Use \( f(x)=b x+j \) and \( g(x)=k x+p \) to find: \( \begin{array}{ll}\text { (a) } f \circ g & \text { (b) } g \circ f \\ \text { (c) the domain of } f \circ g \text { and of } g \circ f & \text { (d) the conditions for which } f \circ g=g \circ f \\ \text { (a) }(f \circ g)(x)=\square & \end{array} \)

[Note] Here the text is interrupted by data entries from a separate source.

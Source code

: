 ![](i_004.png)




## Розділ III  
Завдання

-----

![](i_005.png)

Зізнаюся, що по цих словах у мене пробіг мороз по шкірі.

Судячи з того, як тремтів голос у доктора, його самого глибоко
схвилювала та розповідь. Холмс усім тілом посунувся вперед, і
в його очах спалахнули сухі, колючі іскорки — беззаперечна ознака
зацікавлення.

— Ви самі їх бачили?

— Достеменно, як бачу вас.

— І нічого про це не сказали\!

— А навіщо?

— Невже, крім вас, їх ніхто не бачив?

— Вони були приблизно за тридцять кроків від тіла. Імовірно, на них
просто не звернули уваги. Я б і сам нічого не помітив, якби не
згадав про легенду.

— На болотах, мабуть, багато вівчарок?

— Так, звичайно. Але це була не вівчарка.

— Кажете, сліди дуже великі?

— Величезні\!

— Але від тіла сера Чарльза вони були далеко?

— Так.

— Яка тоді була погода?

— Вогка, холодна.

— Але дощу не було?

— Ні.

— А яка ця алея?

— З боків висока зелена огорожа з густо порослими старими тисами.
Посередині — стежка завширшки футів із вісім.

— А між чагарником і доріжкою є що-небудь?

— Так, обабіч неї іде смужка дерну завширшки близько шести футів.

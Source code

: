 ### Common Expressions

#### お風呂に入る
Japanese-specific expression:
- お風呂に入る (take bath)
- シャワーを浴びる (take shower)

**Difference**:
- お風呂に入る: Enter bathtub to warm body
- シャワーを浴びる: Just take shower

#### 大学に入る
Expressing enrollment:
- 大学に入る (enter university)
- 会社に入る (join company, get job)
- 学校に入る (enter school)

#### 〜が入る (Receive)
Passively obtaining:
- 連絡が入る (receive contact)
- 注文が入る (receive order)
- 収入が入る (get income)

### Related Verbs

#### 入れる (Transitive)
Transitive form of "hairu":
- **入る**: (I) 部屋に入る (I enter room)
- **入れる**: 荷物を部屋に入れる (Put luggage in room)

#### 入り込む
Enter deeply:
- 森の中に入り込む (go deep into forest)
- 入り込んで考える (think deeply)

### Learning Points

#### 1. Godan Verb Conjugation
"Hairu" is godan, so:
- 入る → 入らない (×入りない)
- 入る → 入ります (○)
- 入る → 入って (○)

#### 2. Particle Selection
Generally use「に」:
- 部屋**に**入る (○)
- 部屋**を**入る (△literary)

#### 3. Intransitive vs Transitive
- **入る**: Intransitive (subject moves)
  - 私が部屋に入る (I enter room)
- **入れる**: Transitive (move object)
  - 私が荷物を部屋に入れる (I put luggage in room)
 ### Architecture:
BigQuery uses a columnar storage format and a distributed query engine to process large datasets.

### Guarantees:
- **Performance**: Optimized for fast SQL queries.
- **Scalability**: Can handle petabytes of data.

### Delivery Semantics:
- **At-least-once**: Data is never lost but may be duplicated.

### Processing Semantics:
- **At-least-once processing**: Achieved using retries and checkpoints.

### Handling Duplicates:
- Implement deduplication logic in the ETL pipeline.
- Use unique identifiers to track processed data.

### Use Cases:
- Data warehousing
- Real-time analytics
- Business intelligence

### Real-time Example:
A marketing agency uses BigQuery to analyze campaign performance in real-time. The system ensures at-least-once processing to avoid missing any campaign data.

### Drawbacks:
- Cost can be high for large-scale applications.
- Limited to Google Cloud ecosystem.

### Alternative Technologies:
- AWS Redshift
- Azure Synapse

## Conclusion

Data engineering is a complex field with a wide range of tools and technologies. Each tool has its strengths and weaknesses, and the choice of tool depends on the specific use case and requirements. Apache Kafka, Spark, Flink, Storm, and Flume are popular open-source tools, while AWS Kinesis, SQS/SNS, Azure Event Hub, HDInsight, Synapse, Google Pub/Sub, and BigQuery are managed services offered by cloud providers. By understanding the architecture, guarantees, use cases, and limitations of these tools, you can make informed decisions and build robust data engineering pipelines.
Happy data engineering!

Below is a step‐by‐step solution. --- ### (a) Find \( (f\circ g)(x) \) Recall that by definition, \[ (f\circ g)(x)=f(g(x)). \] Given \[ g(x)=kx+p, \] substitute this into \( f(x)=bx+j \) to obtain: \[ (f \circ g)(x) = f(kx+p) = b(kx+p) + j. \] Distribute \( b \): \[ (f \circ g)(x)=bkx+bp+j. \] Thus, the answer for part (a) is: \[ \boxed{(f \circ g)(x)=bkx+bp+j.} \] --- ### (b) Find \( (g\circ f)(x) \) Similarly, by definition, \[ (g\circ f)(x)=g(f(x)). \] Since \[ f(x)=bx+j, \] substitute this into \( g(x)=kx+p \) to get: \[ (g \circ f)(x) = g(bx+j)= k(bx+j)+p. \] Distribute \( k \): \[ (g \circ f)(x)= bkx+kj+p. \] Thus, the answer is: \[ \boxed{(g \circ f)(x)=bkx+kj+p.} \] --- ### (c) Determine the Domain of \( f\circ g \) and \( g\circ f \) Since both \( f(x)=bx+j \) and \( g(x)=kx+p \) are linear functions, they are defined for all real numbers. Therefore, their compositions are also defined for all real numbers. Thus, the domain for both \( f \circ g \) and \( g \circ f \) is: \[ \boxed{\text{All real numbers, } \mathbb{R}.} \] --- ### (d) Find the Conditions Under Which \( f\circ g = g\circ f \) For \( f\circ g \) and \( g\circ f \) to be equal for all \( x \), we must have: \[ bkx+bp+j = bkx+kj+p \quad \text{for all } x. \] Since the coefficients of \( x \) in both expressions are \( bk \) (which are already equal), equate the constant terms: \[ bp+j = kj+p. \] To simplify, subtract \( j+p \) from both sides: \[ bp - p = kj - j. \] Factor each side: \[ p(b-1) = j(k-1). \] So, the condition for which \( f\circ g = g\circ f \) is: \[ \boxed{p(b-1) = j(k-1).} \] --- ### Final Answer - **(a)** \(\displaystyle (f \circ g)(x)=bkx+bp+j\) - **(b)** \(\displaystyle (g \circ f)(x)=bkx+kj+p\) - **(c)** Domain is \(\displaystyle \mathbb{R}\) for both compositions. - **(d)** \( \displaystyle p(b-1)=j(k-1) \) This completes the step-by-step solution.